Andrew Swift, a mathematics professor at the University of Nebraska Omaha, explained it bluntly: “The chances were almost nonexistent before. Now they’re just a tiny bit better—but still virtually zero.”

Probability, as Swift points out, is simply a way of quantifying uncertainty. The revised Mega Millions odds list includes nine prize categories. For example, matching only the golden Mega Ball now gives you a 1 in 35 chance.

Six of the nine prize levels (those involving the Mega Ball) are now more attainable. However, combinations involving only the white balls (like 3, 4, or 5 matches without the Mega Ball) have slightly worse odds.

To visualize how large these odds are, consider this: if you bought a ticket every second, it would still take you over nine years to go through every single combination. It’s that massive.

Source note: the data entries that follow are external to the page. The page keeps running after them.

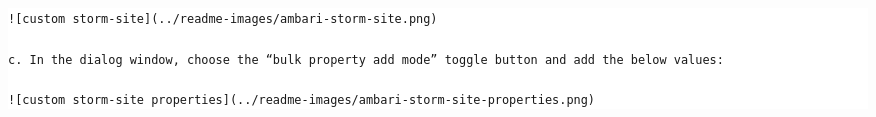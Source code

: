     ![custom storm-site](../readme-images/ambari-storm-site.png)

    c. In the dialog window, choose the “bulk property add mode” toggle button and add the below values:

    ![custom storm-site properties](../readme-images/ambari-storm-site-properties.png)
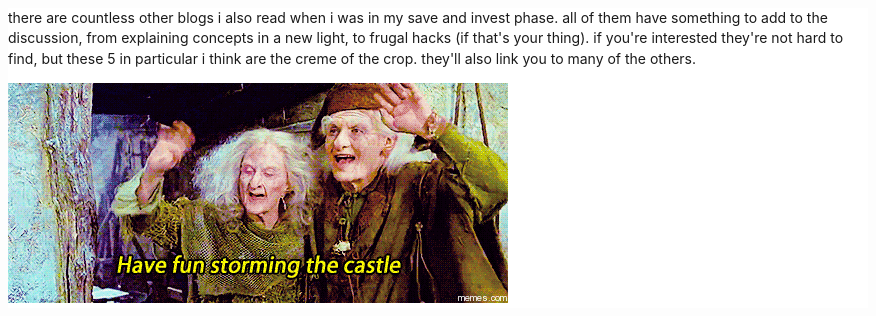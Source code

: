 there are countless other blogs i also read when i was in my save and invest phase. all of them have something to add to the discussion, from explaining concepts in a new light, to frugal hacks (if that's your thing). if you're interested they're not hard to find, but these 5 in particular i think are the creme of the crop. they'll also link you to many of the others.

![have fun storming the castle](/images/posts/2021-04-02-have-fun-storming-the-castle.gif)
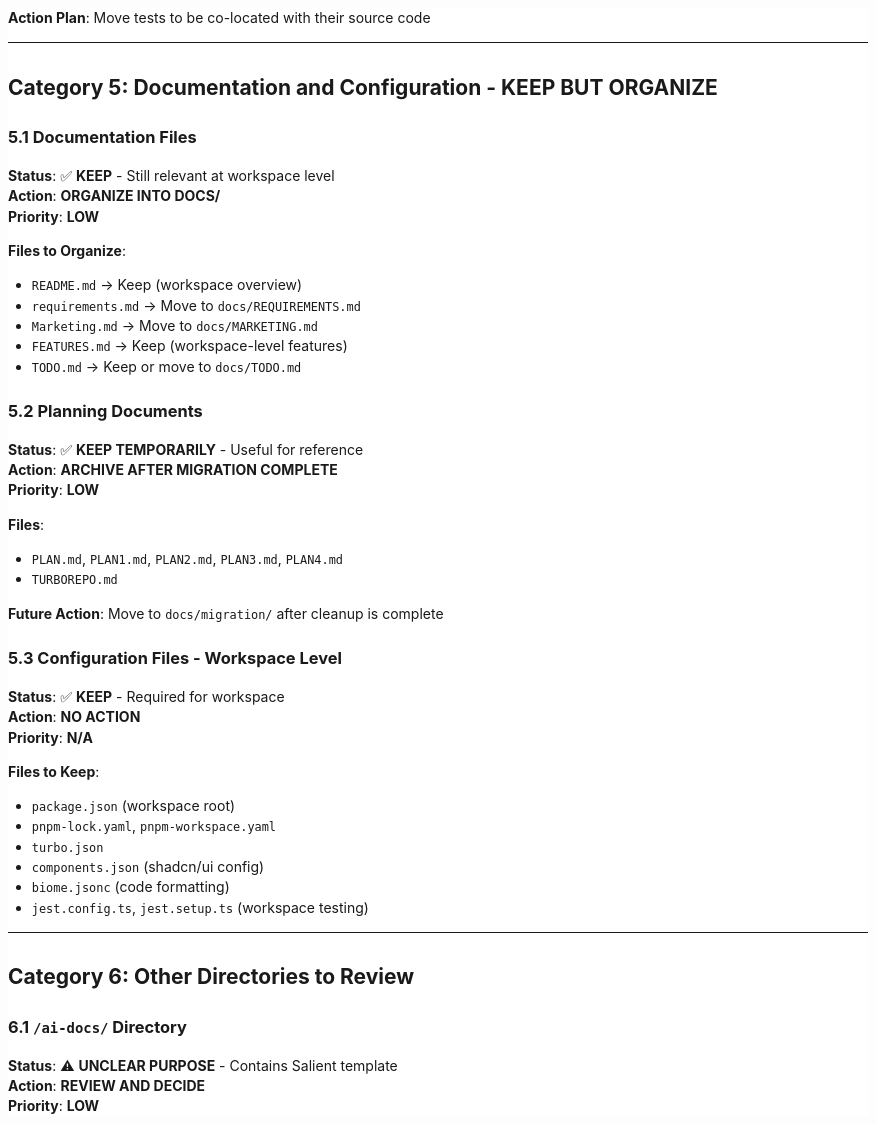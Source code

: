 **Action Plan**: Move tests to be co-located with their source code

---

## Category 5: Documentation and Configuration - KEEP BUT ORGANIZE

### 5.1 Documentation Files
**Status**: ✅ **KEEP** - Still relevant at workspace level  
**Action**: **ORGANIZE INTO DOCS/**  
**Priority**: **LOW**

**Files to Organize**:
- `README.md` → Keep (workspace overview)
- `requirements.md` → Move to `docs/REQUIREMENTS.md`
- `Marketing.md` → Move to `docs/MARKETING.md` 
- `FEATURES.md` → Keep (workspace-level features)
- `TODO.md` → Keep or move to `docs/TODO.md`

### 5.2 Planning Documents
**Status**: ✅ **KEEP TEMPORARILY** - Useful for reference  
**Action**: **ARCHIVE AFTER MIGRATION COMPLETE**  
**Priority**: **LOW**

**Files**:
- `PLAN.md`, `PLAN1.md`, `PLAN2.md`, `PLAN3.md`, `PLAN4.md`
- `TURBOREPO.md`

**Future Action**: Move to `docs/migration/` after cleanup is complete

### 5.3 Configuration Files - Workspace Level
**Status**: ✅ **KEEP** - Required for workspace  
**Action**: **NO ACTION**  
**Priority**: **N/A**

**Files to Keep**:
- `package.json` (workspace root)
- `pnpm-lock.yaml`, `pnpm-workspace.yaml`
- `turbo.json`
- `components.json` (shadcn/ui config)
- `biome.jsonc` (code formatting)
- `jest.config.ts`, `jest.setup.ts` (workspace testing)

---

## Category 6: Other Directories to Review

### 6.1 `/ai-docs/` Directory
**Status**: ⚠️ **UNCLEAR PURPOSE** - Contains Salient template  
**Action**: **REVIEW AND DECIDE**  
**Priority**: **LOW**

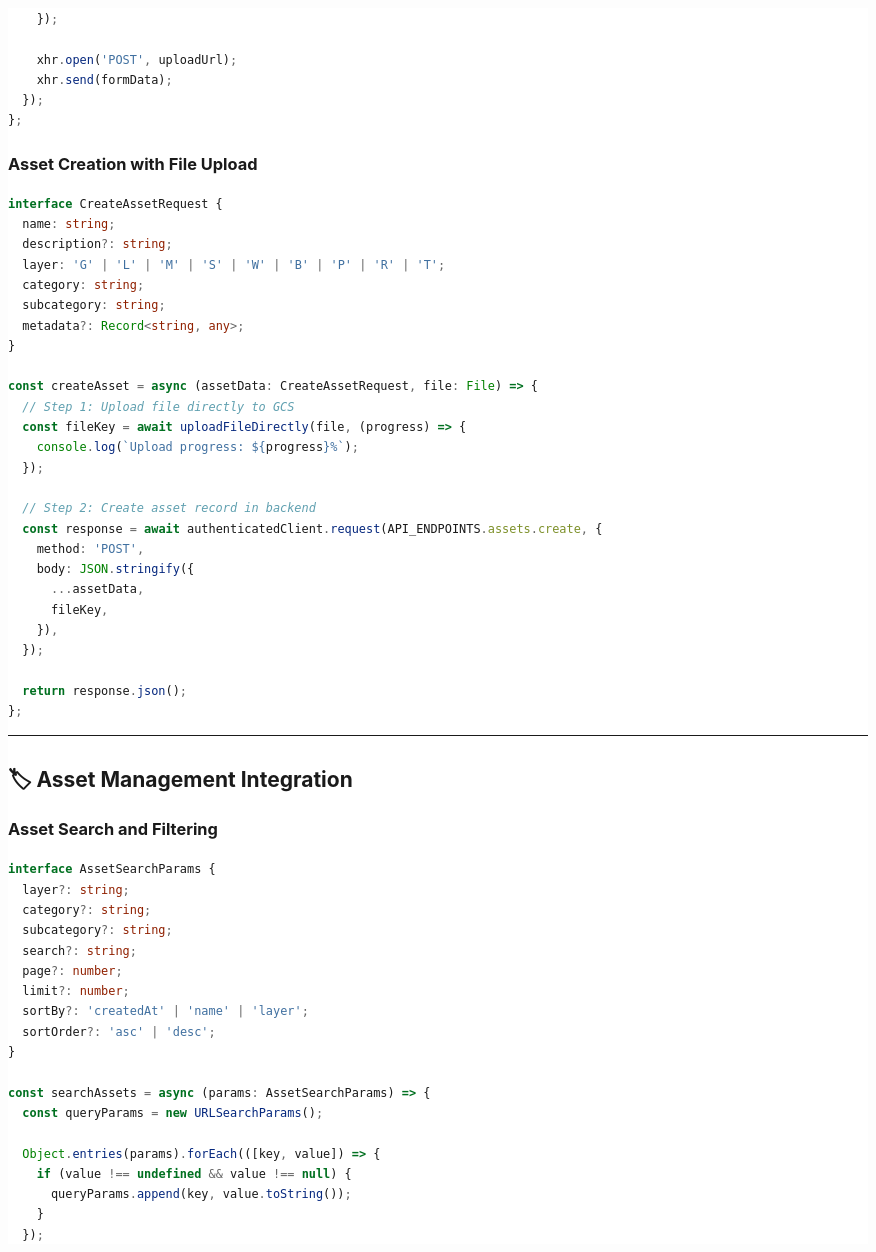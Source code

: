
 ```typescript
    });

    xhr.open('POST', uploadUrl);
    xhr.send(formData);
  });
};
```

### **Asset Creation with File Upload**
```typescript
interface CreateAssetRequest {
  name: string;
  description?: string;
  layer: 'G' | 'L' | 'M' | 'S' | 'W' | 'B' | 'P' | 'R' | 'T';
  category: string;
  subcategory: string;
  metadata?: Record<string, any>;
}

const createAsset = async (assetData: CreateAssetRequest, file: File) => {
  // Step 1: Upload file directly to GCS
  const fileKey = await uploadFileDirectly(file, (progress) => {
    console.log(`Upload progress: ${progress}%`);
  });

  // Step 2: Create asset record in backend
  const response = await authenticatedClient.request(API_ENDPOINTS.assets.create, {
    method: 'POST',
    body: JSON.stringify({
      ...assetData,
      fileKey,
    }),
  });

  return response.json();
};
```

---

## 🏷️ **Asset Management Integration**

### **Asset Search and Filtering**
```typescript
interface AssetSearchParams {
  layer?: string;
  category?: string;
  subcategory?: string;
  search?: string;
  page?: number;
  limit?: number;
  sortBy?: 'createdAt' | 'name' | 'layer';
  sortOrder?: 'asc' | 'desc';
}

const searchAssets = async (params: AssetSearchParams) => {
  const queryParams = new URLSearchParams();
  
  Object.entries(params).forEach(([key, value]) => {
    if (value !== undefined && value !== null) {
      queryParams.append(key, value.toString());
    }
  });
```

To put it in perspective, creating a flawless March Madness bracket—something millions attempt annually—has even slimmer odds: roughly 1 in 9.2 quintillion.

“Not many things in the world have such outrageous probabilities,” Swift said. “Winning the jackpot is right up there.”

He offered another analogy: imagine flipping a coin 28 times and getting heads every time—that’s about the same chance as hitting the Mega Millions jackpot.

Swift often uses simple number sequences to challenge how people understand randomness. He asks his students whether numbers like 1, 2, 3, 4, 5 would be a smart choice for a ticket. Most say no—it looks too predictable to be selected.

“But it’s actually just as likely as any other combination,” he said. “Our brains just don’t like how it looks.”